Go through the data below and copy each line where the word "prominent" occurs.

++++ MATERIAL FOR THIS TASK ++++

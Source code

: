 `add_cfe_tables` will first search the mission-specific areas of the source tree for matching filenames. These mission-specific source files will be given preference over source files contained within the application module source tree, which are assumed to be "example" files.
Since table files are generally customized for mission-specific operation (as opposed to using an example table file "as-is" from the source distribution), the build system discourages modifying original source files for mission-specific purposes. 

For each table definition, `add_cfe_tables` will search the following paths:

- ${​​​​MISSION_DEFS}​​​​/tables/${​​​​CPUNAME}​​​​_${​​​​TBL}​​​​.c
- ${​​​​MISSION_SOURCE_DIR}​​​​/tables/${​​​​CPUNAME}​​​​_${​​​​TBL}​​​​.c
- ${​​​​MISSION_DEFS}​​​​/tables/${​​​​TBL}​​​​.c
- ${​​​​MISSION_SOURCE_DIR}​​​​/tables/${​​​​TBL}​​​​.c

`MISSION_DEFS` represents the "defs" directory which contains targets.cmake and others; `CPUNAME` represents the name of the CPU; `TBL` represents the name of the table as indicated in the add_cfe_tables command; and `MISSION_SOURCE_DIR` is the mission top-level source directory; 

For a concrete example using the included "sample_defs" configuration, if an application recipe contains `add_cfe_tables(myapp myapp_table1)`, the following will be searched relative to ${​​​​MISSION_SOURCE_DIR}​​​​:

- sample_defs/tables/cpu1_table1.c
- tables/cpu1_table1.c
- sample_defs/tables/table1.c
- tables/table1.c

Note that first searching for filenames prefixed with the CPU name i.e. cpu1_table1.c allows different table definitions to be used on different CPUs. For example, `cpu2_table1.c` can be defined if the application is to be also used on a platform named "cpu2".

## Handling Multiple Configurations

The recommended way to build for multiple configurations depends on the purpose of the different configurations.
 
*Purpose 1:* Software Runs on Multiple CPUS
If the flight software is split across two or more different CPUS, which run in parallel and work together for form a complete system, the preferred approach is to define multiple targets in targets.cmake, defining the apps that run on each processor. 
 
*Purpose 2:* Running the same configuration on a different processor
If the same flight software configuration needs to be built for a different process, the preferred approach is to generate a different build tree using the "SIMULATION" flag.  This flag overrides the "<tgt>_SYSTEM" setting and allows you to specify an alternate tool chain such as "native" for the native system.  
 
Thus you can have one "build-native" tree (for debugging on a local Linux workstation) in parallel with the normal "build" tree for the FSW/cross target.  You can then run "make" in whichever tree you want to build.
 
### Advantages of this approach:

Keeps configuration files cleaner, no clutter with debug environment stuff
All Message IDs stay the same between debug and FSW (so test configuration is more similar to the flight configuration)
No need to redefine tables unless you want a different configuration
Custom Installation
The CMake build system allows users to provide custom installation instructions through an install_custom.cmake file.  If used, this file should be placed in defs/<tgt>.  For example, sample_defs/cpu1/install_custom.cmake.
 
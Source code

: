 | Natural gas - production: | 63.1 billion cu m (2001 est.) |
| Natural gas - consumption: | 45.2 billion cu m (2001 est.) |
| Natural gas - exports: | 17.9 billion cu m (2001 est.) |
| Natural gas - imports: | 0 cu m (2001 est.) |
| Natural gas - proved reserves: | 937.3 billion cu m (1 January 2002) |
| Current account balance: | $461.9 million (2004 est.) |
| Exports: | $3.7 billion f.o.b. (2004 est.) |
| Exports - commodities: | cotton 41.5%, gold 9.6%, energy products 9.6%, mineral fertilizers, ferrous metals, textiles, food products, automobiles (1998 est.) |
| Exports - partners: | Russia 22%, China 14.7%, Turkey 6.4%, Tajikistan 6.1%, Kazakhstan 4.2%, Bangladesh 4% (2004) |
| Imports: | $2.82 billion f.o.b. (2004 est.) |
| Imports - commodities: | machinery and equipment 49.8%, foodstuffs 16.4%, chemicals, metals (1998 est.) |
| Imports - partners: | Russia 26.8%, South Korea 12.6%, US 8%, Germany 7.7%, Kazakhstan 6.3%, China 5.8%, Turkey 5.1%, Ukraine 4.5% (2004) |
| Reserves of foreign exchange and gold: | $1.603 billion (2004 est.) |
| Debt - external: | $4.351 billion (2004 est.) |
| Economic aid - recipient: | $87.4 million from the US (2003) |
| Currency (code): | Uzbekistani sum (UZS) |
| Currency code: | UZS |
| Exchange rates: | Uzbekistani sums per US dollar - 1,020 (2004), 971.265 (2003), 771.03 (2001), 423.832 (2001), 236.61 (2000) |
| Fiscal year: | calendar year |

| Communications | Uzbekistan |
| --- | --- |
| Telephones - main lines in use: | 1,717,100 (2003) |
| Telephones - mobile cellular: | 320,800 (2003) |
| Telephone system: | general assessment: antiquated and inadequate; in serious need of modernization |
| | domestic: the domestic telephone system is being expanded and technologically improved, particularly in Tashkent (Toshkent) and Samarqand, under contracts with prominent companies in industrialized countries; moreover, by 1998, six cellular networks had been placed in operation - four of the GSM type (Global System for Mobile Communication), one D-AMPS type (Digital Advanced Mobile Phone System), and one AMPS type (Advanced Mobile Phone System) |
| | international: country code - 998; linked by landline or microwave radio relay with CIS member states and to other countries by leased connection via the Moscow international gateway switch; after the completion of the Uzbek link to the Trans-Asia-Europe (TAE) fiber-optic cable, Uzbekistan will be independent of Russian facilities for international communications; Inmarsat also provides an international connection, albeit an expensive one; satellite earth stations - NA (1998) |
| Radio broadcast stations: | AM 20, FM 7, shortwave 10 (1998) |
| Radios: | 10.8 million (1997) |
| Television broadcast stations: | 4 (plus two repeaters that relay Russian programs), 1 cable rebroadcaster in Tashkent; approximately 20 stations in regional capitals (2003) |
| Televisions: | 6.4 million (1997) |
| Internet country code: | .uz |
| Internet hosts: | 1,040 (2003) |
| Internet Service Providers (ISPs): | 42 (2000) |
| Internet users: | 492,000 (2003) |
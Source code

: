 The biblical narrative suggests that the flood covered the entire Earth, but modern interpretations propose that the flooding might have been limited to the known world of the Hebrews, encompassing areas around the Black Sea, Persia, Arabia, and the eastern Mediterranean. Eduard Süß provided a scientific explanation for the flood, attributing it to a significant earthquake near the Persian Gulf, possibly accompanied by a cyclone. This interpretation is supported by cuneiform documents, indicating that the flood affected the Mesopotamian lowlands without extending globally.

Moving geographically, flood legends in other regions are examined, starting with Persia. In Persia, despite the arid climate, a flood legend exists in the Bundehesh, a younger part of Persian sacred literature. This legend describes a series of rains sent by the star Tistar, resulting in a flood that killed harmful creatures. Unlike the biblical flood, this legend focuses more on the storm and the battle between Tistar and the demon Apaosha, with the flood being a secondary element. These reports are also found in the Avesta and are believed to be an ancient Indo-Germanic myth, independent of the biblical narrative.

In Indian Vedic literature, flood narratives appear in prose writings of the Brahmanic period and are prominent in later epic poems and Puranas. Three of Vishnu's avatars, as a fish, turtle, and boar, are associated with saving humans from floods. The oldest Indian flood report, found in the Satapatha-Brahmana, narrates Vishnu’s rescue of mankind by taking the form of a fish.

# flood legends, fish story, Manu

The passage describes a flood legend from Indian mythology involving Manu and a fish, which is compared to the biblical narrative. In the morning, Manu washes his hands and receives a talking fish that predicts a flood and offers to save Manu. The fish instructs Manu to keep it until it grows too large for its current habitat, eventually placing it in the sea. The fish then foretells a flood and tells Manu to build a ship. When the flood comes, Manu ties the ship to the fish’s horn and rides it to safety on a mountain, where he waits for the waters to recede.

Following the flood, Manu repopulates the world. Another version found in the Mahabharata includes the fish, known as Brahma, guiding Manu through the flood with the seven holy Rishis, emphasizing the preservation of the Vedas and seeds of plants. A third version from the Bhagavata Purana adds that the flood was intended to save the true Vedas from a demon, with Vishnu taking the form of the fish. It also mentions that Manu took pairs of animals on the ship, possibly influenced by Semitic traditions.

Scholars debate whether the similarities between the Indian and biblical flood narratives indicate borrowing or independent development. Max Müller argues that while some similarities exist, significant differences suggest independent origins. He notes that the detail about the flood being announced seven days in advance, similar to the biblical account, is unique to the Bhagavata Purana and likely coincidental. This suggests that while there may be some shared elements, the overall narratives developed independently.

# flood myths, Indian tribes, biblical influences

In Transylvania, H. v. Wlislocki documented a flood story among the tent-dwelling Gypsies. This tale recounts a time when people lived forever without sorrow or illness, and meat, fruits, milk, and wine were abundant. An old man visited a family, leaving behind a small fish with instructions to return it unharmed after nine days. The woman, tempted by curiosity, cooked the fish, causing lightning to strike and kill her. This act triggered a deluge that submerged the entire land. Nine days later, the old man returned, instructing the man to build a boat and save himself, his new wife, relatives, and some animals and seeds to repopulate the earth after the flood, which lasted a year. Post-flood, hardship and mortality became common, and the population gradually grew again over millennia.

++++

- [FINISHED TASK]:
| | domestic: the domestic telephone system is being expanded and technologically improved, particularly in Tashkent (Toshkent) and Samarqand, under contracts with prominent companies in industrialized countries; moreover, by 1998, six cellular networks had been placed in operation - four of the GSM type (Global System for Mobile Communication), one D-AMPS type (Digital Advanced Mobile Phone System), and one AMPS type (Advanced Mobile Phone System) |
In Indian Vedic literature, flood narratives appear in prose writings of the Brahmanic period and are prominent in later epic poems and Puranas. Three of Vishnu's avatars, as a fish, turtle, and boar, are associated with saving humans from floods. The oldest Indian flood report, found in the Satapatha-Brahmana, narrates Vishnu’s rescue of mankind by taking the form of a fish.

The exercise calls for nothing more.